Every time you think you’ve endured all the tests that cycling can offer, there are inevitably more to come. We’ve all be through the disappointment of being dropped to high heart rates and high speeds, riding in extreme conditions, getting lost, and this sport being hard.
A few days later all those bad thoughts are gone and you are inspired to try harder. I recently started a ride on minimal sleep, but shrugged it off that is was part of the training. It was brutal setting an alarm for two hours after going to bed!
I got up at 3 AM and was ride ready by 6 AM, with 40 other people willing to ride 257 miles. The sunrise was only the beginning of what would become an amazing day. The colors were like they were part of a watercolor. Everything was perfect, I felt great, and had high expectations.
About halfway through the trip I took down some fried chicken and mashed potatoes. During the 90 minutes I was at the KFC I only saw five cyclists rip by me. I knew there were already two others ahead.
I thought the lunch was positioned perfectly because a 12 mile climb was coming quick. I stashed some extra clothing and lights to limit the dead weight, but this was my first sign of trouble. My foot was throbbing, swollen, and in pain with each stroke.

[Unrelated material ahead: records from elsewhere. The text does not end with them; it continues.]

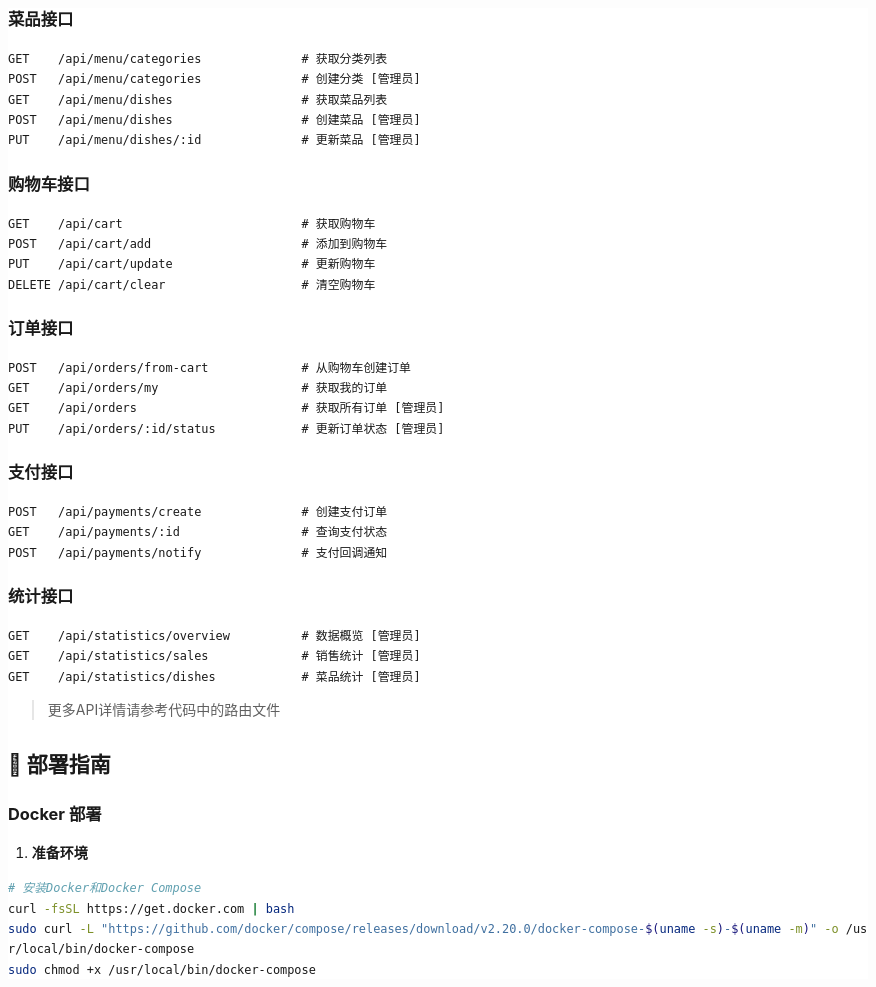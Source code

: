 ### 菜品接口
```
GET    /api/menu/categories              # 获取分类列表
POST   /api/menu/categories              # 创建分类 [管理员]
GET    /api/menu/dishes                  # 获取菜品列表
POST   /api/menu/dishes                  # 创建菜品 [管理员]
PUT    /api/menu/dishes/:id              # 更新菜品 [管理员]
```

### 购物车接口
```
GET    /api/cart                         # 获取购物车
POST   /api/cart/add                     # 添加到购物车
PUT    /api/cart/update                  # 更新购物车
DELETE /api/cart/clear                   # 清空购物车
```

### 订单接口
```
POST   /api/orders/from-cart             # 从购物车创建订单
GET    /api/orders/my                    # 获取我的订单
GET    /api/orders                       # 获取所有订单 [管理员]
PUT    /api/orders/:id/status            # 更新订单状态 [管理员]
```

### 支付接口
```
POST   /api/payments/create              # 创建支付订单
GET    /api/payments/:id                 # 查询支付状态
POST   /api/payments/notify              # 支付回调通知
```

### 统计接口
```
GET    /api/statistics/overview          # 数据概览 [管理员]
GET    /api/statistics/sales             # 销售统计 [管理员]
GET    /api/statistics/dishes            # 菜品统计 [管理员]
```

> 更多API详情请参考代码中的路由文件

## 🚀 部署指南

### Docker 部署

1. **准备环境**
```bash
# 安装Docker和Docker Compose
curl -fsSL https://get.docker.com | bash
sudo curl -L "https://github.com/docker/compose/releases/download/v2.20.0/docker-compose-$(uname -s)-$(uname -m)" -o /usr/local/bin/docker-compose
sudo chmod +x /usr/local/bin/docker-compose
```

The climb finally finished in a beautiful town. I made a quick stop at a gas station to get our cards signed, guzzle water, and prepare for a long descent. It’s amazing how good that long descent felt. I was able to sit there and glide until the road took a turn upwards. The wind was on my face and the tires swooshing was a soothing sound.
Now it was approaching night so I needed my lights. Mine are very nice and light up the entire road. I’m sure I looked like a motorcycle to any approaching cars. The problem is that they only last about four hours.
I did have a problem thought. My bike started rattling and bouncing and shaking. I tried slowing down, but then ran into a pothole. It knocked out my headlights, but it was only unplugged and not broken.
At this point I had survived back pain, foot pain, cold temperatures, and now it started raining. It wasn’t a drizzle either but a downpour. I almost didn’t need my headlights any more due to all of the lightening.
Making matters worse was it started hailing. Hard, clear marbles were being thrown onto the pavement. I just missed being struck by lightning.
During all of this excitement I had forgotten to eat and was near starving. My body was trembling and I was dizzy, disoriented, sleepy, and even hallucinating.
I started signing to myself to try and stay awake and distract myself. It seemed to work. I also luckily found half a candy bar in my pocket to give me a boost of energy.
This was the time when I had to really dig deep. I was tired. Hungry. Cold. Wet. But I had to keep going to make the finish line.
Soon, I saw an oasis. There was a Wal-Mart up ahead. We rolled in soaked, freezing and starving. I made a turkey sandwich and then ate it quicker than any in my life. I took a quick 20 minute nap to recharge the batteries, then bought warm, dry clothes.
I needed to get going so I could get to the hotel, shower, and sleep before checking out. So, I took off and let my cold, wet clothes to pickup later. I rushed to finish before the rain started again, but I still got caught in some with 10 miles to go.
Finally, I reach the hotel nearly 24 hours after I had begun. I finished fifth and never wanted to ride again. Everyone was thinking the same thing.